Aim of the exercise: Among the lines below, some may contain the string "물체인식". Say how many do, and give nothing besides the number.

Records provided:
━━━━━━━━

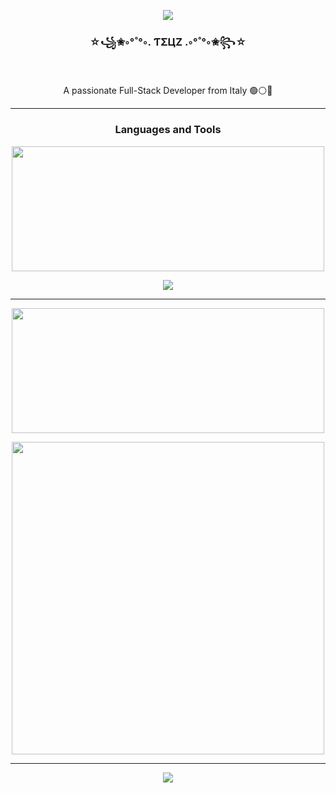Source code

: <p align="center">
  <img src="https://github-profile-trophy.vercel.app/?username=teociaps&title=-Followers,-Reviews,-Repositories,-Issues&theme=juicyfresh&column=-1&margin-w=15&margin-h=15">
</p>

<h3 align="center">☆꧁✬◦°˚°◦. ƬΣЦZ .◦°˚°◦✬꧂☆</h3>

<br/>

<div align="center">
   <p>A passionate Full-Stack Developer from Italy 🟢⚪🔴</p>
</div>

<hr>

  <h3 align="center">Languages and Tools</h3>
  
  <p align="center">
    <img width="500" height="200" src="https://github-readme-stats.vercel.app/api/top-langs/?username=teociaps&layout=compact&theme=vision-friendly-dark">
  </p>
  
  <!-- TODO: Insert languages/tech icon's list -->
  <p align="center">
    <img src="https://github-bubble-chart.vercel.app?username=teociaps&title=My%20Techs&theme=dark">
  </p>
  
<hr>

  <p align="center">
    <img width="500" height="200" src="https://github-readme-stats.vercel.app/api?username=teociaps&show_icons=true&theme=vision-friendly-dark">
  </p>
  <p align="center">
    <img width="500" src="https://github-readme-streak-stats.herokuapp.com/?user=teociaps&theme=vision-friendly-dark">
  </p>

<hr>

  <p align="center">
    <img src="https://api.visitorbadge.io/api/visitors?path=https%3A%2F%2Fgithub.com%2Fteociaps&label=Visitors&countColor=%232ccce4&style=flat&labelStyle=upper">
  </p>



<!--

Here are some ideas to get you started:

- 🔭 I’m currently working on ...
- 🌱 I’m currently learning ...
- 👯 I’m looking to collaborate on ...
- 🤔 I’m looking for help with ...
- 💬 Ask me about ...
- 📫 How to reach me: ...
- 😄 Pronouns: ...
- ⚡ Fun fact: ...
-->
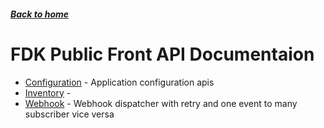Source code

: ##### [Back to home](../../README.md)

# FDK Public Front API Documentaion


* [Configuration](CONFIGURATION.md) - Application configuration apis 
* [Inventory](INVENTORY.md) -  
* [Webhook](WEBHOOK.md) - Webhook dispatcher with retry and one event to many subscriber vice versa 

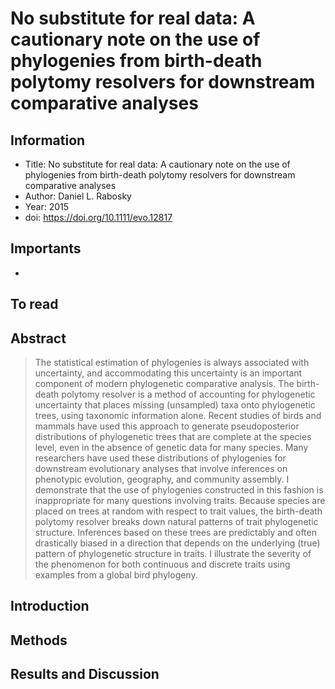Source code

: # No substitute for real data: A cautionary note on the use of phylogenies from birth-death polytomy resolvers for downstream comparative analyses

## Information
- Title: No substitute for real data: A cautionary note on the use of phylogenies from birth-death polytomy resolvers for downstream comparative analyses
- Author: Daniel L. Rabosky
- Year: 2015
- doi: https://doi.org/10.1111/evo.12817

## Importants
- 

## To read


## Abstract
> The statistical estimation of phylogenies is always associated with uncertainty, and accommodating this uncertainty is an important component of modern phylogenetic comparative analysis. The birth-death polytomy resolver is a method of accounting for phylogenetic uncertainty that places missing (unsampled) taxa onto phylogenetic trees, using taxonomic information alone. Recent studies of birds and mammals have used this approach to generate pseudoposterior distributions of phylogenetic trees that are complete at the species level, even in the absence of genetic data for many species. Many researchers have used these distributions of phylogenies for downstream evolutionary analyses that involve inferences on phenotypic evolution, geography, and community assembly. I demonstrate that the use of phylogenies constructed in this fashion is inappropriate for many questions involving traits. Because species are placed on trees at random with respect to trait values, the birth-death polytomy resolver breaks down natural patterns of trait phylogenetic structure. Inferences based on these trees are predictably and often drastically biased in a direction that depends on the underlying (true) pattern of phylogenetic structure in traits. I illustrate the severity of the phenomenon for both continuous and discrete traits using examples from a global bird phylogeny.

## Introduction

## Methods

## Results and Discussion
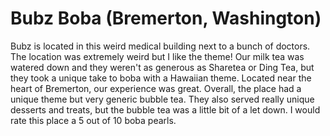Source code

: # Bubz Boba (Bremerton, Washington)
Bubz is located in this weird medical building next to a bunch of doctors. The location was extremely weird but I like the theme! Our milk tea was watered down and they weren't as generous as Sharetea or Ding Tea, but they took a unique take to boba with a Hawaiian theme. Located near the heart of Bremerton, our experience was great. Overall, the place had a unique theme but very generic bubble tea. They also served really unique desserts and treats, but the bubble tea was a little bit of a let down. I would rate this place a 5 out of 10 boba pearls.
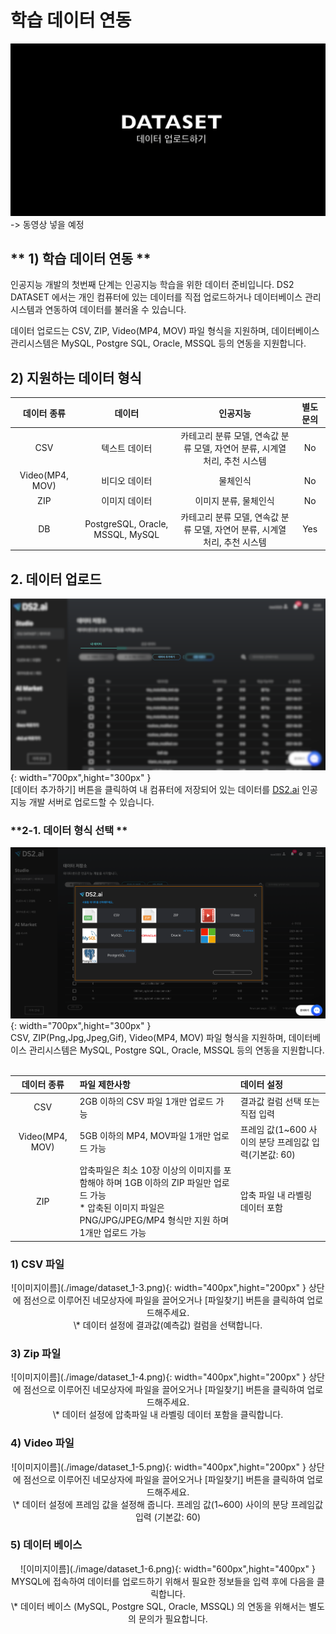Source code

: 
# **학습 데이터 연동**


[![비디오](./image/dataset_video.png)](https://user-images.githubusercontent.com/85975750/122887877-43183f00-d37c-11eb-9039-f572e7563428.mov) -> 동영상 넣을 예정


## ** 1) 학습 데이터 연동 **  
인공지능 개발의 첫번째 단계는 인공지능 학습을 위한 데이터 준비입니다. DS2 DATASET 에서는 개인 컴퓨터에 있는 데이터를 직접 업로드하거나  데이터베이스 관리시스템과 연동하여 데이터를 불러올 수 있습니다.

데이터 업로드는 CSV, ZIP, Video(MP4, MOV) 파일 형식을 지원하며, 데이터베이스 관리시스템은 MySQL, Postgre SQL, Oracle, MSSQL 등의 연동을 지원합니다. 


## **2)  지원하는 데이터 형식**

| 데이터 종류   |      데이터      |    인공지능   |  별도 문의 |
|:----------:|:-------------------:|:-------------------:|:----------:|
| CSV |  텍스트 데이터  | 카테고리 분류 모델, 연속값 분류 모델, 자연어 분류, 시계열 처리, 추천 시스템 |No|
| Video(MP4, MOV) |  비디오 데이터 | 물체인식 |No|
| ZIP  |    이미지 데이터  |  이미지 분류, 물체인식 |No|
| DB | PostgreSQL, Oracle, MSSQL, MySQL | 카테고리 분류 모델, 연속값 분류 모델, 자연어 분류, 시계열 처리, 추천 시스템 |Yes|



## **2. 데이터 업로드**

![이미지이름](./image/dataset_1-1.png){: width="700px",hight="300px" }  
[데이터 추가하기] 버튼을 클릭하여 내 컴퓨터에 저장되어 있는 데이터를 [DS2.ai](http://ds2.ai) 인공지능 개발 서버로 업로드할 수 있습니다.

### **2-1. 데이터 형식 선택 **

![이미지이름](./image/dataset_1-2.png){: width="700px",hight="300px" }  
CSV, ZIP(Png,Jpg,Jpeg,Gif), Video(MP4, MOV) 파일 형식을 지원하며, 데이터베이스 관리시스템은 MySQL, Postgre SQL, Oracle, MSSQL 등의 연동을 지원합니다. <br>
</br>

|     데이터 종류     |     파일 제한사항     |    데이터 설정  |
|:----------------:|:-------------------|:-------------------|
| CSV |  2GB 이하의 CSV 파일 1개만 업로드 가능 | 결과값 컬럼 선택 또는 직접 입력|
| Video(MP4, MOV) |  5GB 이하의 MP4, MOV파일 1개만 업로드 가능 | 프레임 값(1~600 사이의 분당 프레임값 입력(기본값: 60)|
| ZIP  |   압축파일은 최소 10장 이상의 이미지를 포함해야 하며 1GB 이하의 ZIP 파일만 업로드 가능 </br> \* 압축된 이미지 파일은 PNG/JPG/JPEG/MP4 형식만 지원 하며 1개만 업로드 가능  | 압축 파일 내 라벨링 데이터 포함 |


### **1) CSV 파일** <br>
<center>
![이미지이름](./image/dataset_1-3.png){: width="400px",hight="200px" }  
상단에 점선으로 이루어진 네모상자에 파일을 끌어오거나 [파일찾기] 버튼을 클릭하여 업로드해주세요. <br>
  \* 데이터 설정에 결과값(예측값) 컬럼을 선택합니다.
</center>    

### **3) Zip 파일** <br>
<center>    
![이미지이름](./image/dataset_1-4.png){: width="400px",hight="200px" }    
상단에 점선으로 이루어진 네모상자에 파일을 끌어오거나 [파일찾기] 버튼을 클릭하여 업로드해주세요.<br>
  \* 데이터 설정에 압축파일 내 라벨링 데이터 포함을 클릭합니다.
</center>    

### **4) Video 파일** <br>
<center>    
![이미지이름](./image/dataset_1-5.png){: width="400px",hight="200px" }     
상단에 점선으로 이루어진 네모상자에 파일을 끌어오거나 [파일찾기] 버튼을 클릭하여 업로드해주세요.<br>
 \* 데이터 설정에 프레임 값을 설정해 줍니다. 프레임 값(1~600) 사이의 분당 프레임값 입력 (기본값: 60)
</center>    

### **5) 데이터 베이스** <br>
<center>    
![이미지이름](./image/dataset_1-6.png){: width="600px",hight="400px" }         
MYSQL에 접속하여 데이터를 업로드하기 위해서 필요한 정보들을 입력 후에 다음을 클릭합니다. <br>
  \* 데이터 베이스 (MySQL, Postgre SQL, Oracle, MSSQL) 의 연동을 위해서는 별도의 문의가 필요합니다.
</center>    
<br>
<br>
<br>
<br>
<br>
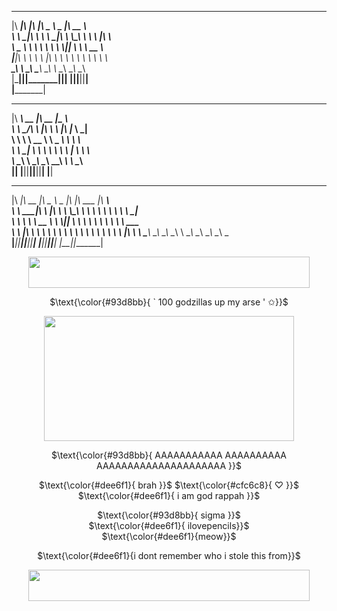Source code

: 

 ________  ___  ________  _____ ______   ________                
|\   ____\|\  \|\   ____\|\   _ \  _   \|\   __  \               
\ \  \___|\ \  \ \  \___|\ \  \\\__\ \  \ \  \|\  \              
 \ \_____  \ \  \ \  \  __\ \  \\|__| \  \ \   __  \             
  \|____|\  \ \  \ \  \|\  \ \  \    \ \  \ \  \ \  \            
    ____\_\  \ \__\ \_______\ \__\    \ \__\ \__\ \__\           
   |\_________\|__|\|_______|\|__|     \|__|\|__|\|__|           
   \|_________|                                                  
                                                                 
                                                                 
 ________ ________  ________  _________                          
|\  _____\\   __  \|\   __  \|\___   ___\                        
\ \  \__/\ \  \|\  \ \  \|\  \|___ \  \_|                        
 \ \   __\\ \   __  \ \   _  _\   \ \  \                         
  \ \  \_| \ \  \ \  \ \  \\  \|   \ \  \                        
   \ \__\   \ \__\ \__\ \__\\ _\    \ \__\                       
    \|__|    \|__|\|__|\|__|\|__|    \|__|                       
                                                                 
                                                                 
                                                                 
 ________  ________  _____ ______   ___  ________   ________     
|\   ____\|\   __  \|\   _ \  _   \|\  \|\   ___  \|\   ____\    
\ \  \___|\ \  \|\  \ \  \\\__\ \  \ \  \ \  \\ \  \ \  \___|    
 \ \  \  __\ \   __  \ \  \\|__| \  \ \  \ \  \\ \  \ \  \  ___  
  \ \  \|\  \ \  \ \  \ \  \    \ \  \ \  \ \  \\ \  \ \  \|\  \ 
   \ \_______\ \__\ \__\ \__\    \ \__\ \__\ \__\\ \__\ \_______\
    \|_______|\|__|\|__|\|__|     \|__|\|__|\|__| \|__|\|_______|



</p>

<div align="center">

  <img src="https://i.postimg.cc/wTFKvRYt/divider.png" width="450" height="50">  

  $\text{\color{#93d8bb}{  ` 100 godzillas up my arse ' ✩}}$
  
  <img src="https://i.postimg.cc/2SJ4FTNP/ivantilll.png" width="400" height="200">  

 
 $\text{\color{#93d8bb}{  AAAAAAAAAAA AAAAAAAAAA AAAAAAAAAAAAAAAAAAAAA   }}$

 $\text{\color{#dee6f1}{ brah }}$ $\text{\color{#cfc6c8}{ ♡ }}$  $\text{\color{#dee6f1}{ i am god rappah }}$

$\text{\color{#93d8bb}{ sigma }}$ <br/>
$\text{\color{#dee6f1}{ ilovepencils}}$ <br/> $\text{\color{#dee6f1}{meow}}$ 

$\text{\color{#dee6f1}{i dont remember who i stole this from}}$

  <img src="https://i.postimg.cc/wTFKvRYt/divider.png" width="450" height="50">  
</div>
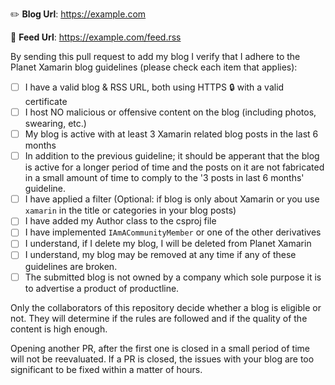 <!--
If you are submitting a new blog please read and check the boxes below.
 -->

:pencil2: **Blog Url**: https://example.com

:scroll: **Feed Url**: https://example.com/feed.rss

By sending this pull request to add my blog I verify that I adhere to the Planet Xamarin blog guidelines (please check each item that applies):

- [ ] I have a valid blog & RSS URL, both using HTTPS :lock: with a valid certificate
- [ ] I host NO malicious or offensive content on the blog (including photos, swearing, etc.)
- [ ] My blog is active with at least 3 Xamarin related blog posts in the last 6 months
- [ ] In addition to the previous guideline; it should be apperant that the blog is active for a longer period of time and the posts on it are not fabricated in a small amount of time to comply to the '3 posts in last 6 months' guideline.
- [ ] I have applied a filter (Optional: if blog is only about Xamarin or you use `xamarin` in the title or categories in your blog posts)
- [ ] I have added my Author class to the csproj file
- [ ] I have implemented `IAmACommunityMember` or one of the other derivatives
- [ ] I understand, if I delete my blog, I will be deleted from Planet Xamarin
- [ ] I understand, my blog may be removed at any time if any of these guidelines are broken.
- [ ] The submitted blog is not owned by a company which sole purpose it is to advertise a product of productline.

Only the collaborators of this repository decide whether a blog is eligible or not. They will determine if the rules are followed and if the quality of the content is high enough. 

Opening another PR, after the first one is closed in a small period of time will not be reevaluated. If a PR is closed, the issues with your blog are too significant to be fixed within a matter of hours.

━━━━━━━━

Task result: 2